Each line with the string "paragraph" is to be copied from the records below.

==== Records to process

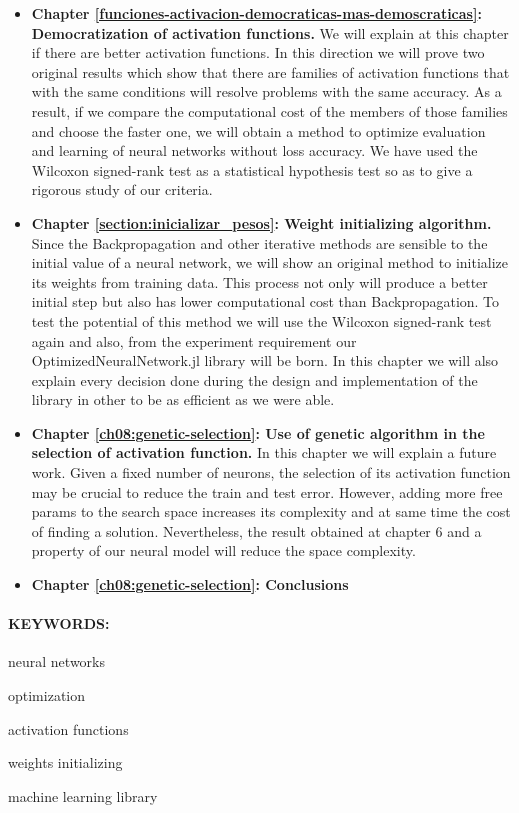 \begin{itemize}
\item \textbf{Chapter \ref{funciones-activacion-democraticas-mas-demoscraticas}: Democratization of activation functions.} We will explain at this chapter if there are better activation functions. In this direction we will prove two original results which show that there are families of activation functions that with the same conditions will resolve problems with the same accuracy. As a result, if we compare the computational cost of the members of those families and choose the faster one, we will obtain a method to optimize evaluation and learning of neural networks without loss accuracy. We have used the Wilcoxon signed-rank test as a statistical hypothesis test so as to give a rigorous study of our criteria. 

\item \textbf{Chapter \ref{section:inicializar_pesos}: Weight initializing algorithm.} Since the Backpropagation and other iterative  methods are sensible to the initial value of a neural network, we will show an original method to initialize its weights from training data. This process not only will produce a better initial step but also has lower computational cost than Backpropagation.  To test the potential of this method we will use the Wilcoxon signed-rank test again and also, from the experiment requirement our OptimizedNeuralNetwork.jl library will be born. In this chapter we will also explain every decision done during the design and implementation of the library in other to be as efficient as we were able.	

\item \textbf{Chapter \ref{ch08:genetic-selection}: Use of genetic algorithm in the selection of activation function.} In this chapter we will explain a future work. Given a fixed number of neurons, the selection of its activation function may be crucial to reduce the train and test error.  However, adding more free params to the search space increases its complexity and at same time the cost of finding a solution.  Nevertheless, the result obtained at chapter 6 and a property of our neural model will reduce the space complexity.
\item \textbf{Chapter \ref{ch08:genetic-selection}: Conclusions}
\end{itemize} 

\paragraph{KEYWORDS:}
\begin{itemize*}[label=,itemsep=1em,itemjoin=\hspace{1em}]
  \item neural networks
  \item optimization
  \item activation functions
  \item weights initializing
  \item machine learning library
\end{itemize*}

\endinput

========
==== Records to process

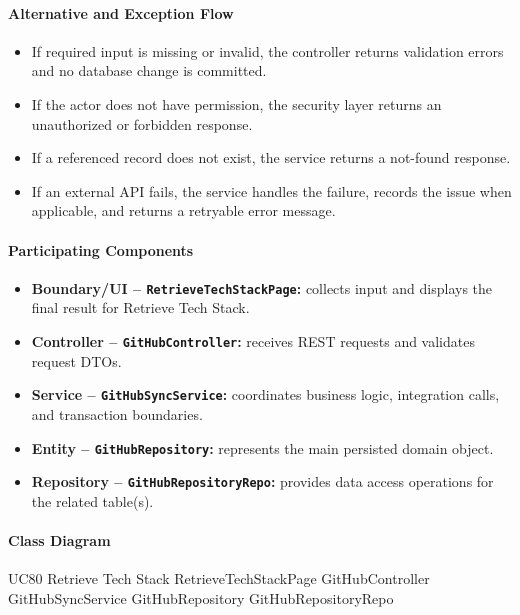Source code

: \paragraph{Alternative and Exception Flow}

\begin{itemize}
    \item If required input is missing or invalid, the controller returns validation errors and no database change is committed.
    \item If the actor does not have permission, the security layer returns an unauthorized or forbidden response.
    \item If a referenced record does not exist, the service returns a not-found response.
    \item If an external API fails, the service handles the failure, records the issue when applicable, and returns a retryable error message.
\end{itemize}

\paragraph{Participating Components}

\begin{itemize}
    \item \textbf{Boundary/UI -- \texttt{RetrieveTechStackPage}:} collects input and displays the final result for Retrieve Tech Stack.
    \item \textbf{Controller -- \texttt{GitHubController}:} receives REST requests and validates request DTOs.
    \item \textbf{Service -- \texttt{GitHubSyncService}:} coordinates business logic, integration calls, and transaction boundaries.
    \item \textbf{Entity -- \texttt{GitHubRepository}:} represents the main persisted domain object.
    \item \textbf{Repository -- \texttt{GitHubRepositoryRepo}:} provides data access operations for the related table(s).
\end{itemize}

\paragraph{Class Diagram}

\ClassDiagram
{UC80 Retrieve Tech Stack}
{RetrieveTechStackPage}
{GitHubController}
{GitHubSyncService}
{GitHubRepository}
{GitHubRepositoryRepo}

========
==== Records to process

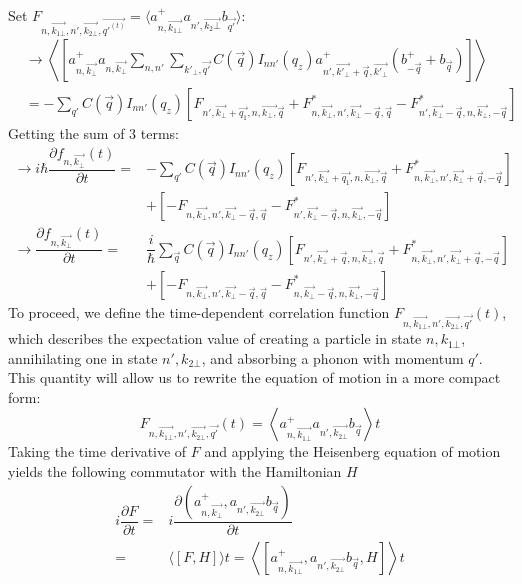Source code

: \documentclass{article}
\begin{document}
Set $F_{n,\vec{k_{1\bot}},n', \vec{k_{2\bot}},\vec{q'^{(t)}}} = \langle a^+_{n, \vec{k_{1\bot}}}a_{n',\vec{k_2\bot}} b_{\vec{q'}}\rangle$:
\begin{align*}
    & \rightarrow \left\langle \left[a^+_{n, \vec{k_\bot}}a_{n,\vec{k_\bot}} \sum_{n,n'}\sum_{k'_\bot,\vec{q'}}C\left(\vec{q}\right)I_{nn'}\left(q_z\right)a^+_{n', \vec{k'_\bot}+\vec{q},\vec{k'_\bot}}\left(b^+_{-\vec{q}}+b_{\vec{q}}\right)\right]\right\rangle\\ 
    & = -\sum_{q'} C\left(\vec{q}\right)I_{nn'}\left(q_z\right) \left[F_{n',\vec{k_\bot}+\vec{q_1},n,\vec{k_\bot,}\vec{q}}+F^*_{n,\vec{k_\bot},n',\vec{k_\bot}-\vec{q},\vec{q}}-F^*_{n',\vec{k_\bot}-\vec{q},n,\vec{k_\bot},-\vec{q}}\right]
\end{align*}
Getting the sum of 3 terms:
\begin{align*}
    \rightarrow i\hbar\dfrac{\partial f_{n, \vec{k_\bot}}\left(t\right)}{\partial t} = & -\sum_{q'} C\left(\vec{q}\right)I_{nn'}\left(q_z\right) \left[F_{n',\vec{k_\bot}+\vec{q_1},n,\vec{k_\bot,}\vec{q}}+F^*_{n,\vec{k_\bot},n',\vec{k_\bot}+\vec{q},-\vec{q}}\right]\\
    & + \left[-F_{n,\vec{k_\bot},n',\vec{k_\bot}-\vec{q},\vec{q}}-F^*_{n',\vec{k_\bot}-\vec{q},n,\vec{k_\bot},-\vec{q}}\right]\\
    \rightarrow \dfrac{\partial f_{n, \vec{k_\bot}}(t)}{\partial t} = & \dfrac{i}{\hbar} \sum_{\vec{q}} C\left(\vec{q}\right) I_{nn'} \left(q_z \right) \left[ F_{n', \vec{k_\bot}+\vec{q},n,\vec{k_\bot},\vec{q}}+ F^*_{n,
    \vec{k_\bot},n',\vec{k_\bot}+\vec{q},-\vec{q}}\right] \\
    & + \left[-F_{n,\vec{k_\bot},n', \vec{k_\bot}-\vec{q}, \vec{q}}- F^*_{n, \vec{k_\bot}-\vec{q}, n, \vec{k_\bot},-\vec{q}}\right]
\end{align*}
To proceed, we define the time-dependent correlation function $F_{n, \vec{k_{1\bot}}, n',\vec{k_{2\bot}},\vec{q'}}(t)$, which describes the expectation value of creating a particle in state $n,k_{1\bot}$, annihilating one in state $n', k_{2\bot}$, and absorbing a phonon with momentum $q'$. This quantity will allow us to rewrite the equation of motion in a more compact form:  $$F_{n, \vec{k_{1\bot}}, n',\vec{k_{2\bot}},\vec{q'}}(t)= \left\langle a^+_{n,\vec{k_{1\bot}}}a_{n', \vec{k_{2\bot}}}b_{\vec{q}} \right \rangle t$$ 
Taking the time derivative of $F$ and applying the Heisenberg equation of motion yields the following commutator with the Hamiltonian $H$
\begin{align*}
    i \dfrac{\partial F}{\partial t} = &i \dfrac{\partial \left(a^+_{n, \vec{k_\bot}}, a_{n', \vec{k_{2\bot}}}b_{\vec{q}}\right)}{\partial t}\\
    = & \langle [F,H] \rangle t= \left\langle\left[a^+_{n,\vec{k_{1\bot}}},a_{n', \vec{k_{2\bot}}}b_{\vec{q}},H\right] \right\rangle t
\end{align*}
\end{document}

========

» Exercise solution
\paragraph{KEYWORDS:}
: \paragraph{Alternative and Exception Flow}
\paragraph{Participating Components}
\paragraph{Class Diagram}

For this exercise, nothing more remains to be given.